= Exercise =
Would you show every line from the records that holds "nesting"?
══ Dataset content
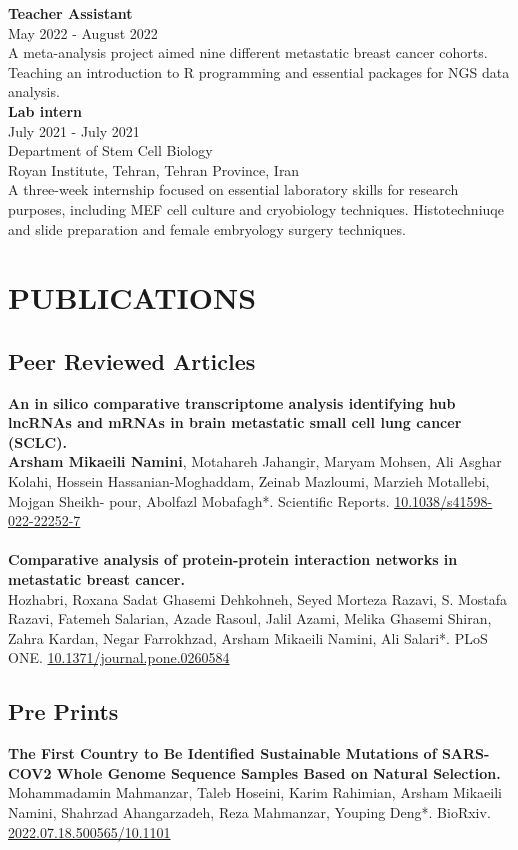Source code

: \documentclass[a4paper,9pt]{extarticle}
\begin{document}
\noindent
\textbf{Teacher Assistant} \\
May 2022 - August 2022 \\
A meta-analysis project aimed nine different metastatic breast cancer cohorts.
Teaching an introduction to R programming and essential packages for NGS data analysis.\\

\noindent
\textbf{Lab intern} \\
July 2021 - July 2021 \\
Department of Stem Cell Biology  \\
Royan Institute, Tehran, Tehran Province, Iran\\
A three-week internship focused on essential laboratory skills for research purposes, including MEF cell culture and cryobiology techniques. Histotechniuqe and slide preparation and female embryology surgery techniques. 


\section*{PUBLICATIONS}
 
\subsection*{Peer Reviewed Articles}
\textbf{An in silico comparative transcriptome analysis identifying hub lncRNAs and mRNAs in brain metastatic small cell lung cancer (SCLC).} \\ 
\textbf{Arsham Mikaeili Namini}, Motahareh Jahangir, Maryam Mohsen, Ali Asghar Kolahi, Hossein Hassanian-Moghaddam, Zeinab Mazloumi, Marzieh Motallebi, Mojgan Sheikh- pour, Abolfazl Mobafagh*. Scientific Reports.  \href{https://www.nature.com/articles/s41598-022-22252-7}{10.1038/s41598-022-22252-7}\\
\\
\textbf{Comparative analysis of protein-protein interaction networks in metastatic breast cancer.} \\ 
Hozhabri, Roxana Sadat Ghasemi Dehkohneh, Seyed Morteza Razavi, S. Mostafa Razavi, Fatemeh Salarian, Azade Rasoul, Jalil Azami, Melika Ghasemi Shiran, Zahra Kardan, Negar Farrokhzad, Arsham Mikaeili Namini, Ali Salari*. PLoS ONE. \href{https://doi.org/10.1371/journal.pone.0260584}{10.1371/journal.pone.0260584}

\subsection*{Pre Prints}
\textbf{The First Country to Be Identified Sustainable Mutations of SARS-COV2 Whole Genome Sequence Samples Based on Natural Selection.} \\ 
Mohammadamin Mahmanzar, Taleb Hoseini, Karim Rahimian, Arsham Mikaeili Namini, Shahrzad Ahangarzadeh, Reza Mahmanzar, Youping Deng*. BioRxiv. \href{https://doi.org/10.1101/2022.07.18.500565}{2022.07.18.500565/10.1101}
\end{document}
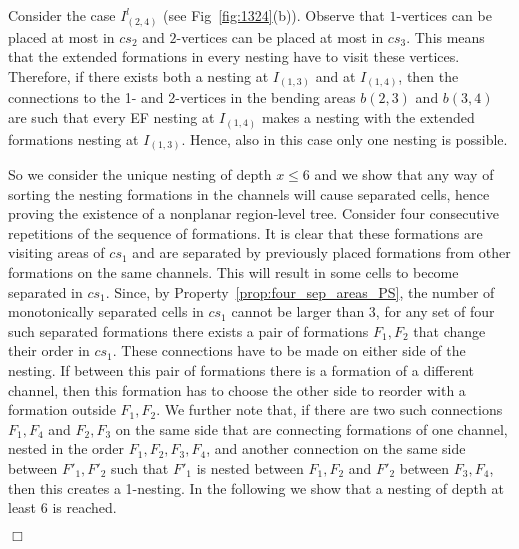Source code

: \documentclass[a4paper,10pt]{llncs}
\newcounter{prop}
\renewenvironment{proof}
{{\bf Proof:}}{\hspace*{\fill}$\Box$\par\vspace{2mm}}
\begin{document}
\begin{proof}
Consider the case $I_{(2,4)}^l$ (see Fig~\ref{fig:1324}(b)). Observe that $1$-vertices can be placed at most in $cs_2$ and $2$-vertices can be placed at most in $cs_3$. This means that the extended formations in every nesting have to visit these vertices. Therefore, if there exists both a nesting at $I_{(1,3)}$ and at $I_{(1,4)}$, then the connections to the 1- and 2-vertices in the bending areas $b(2,3)$ and $b(3,4)$ are such that every EF nesting at $I_{(1,4)}$ makes a nesting with the extended formations nesting at $I_{(1,3)}$. Hence, also in this case only one nesting is possible.

So we consider the unique nesting of depth $x\leq 6$ and we show that any way of sorting the nesting formations in the channels will cause separated cells, hence proving the existence of a nonplanar region-level tree.
Consider four consecutive repetitions of the sequence of formations. It is clear that these formations are visiting areas of $cs_1$ and are separated by previously placed formations from other formations on the same channels. This will result in some cells to become separated in $cs_1$. Since, by Property~\ref{prop:four_sep_areas_PS}, the number of monotonically separated cells in $cs_1$ cannot be larger than $3$, for any set of four such separated formations there exists a pair of formations $F_1,F_2$ that change their order in $cs_1$. These connections have to be made on either side of the nesting. If between this pair of formations there is a formation of a different channel, then this formation has to choose the other side to reorder with a formation outside $F_1,F_2$. We further note that, if there are two such connections $F_1,F_4$ and $F_2,F_3$ on the same side that are connecting formations of one channel, nested in the order $F_1,F_2,F_3,F_4$, and another connection on the same side between $F'_1,F'_2$ such that $F'_1$ is nested between $F_1, F_2$ and $F'_2$ between $F_3,F_4$, then this creates a 1-nesting. In the following we show that a nesting of depth at least 6 is reached.


\end{proof}
\end{document}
════
= Exercise result =
Consider the case $I_{(2,4)}^l$ (see Fig~\ref{fig:1324}(b)). Observe that $1$-vertices can be placed at most in $cs_2$ and $2$-vertices can be placed at most in $cs_3$. This means that the extended formations in every nesting have to visit these vertices. Therefore, if there exists both a nesting at $I_{(1,3)}$ and at $I_{(1,4)}$, then the connections to the 1- and 2-vertices in the bending areas $b(2,3)$ and $b(3,4)$ are such that every EF nesting at $I_{(1,4)}$ makes a nesting with the extended formations nesting at $I_{(1,3)}$. Hence, also in this case only one nesting is possible.
So we consider the unique nesting of depth $x\leq 6$ and we show that any way of sorting the nesting formations in the channels will cause separated cells, hence proving the existence of a nonplanar region-level tree.
Consider four consecutive repetitions of the sequence of formations. It is clear that these formations are visiting areas of $cs_1$ and are separated by previously placed formations from other formations on the same channels. This will result in some cells to become separated in $cs_1$. Since, by Property~\ref{prop:four_sep_areas_PS}, the number of monotonically separated cells in $cs_1$ cannot be larger than $3$, for any set of four such separated formations there exists a pair of formations $F_1,F_2$ that change their order in $cs_1$. These connections have to be made on either side of the nesting. If between this pair of formations there is a formation of a different channel, then this formation has to choose the other side to reorder with a formation outside $F_1,F_2$. We further note that, if there are two such connections $F_1,F_4$ and $F_2,F_3$ on the same side that are connecting formations of one channel, nested in the order $F_1,F_2,F_3,F_4$, and another connection on the same side between $F'_1,F'_2$ such that $F'_1$ is nested between $F_1, F_2$ and $F'_2$ between $F_3,F_4$, then this creates a 1-nesting. In the following we show that a nesting of depth at least 6 is reached.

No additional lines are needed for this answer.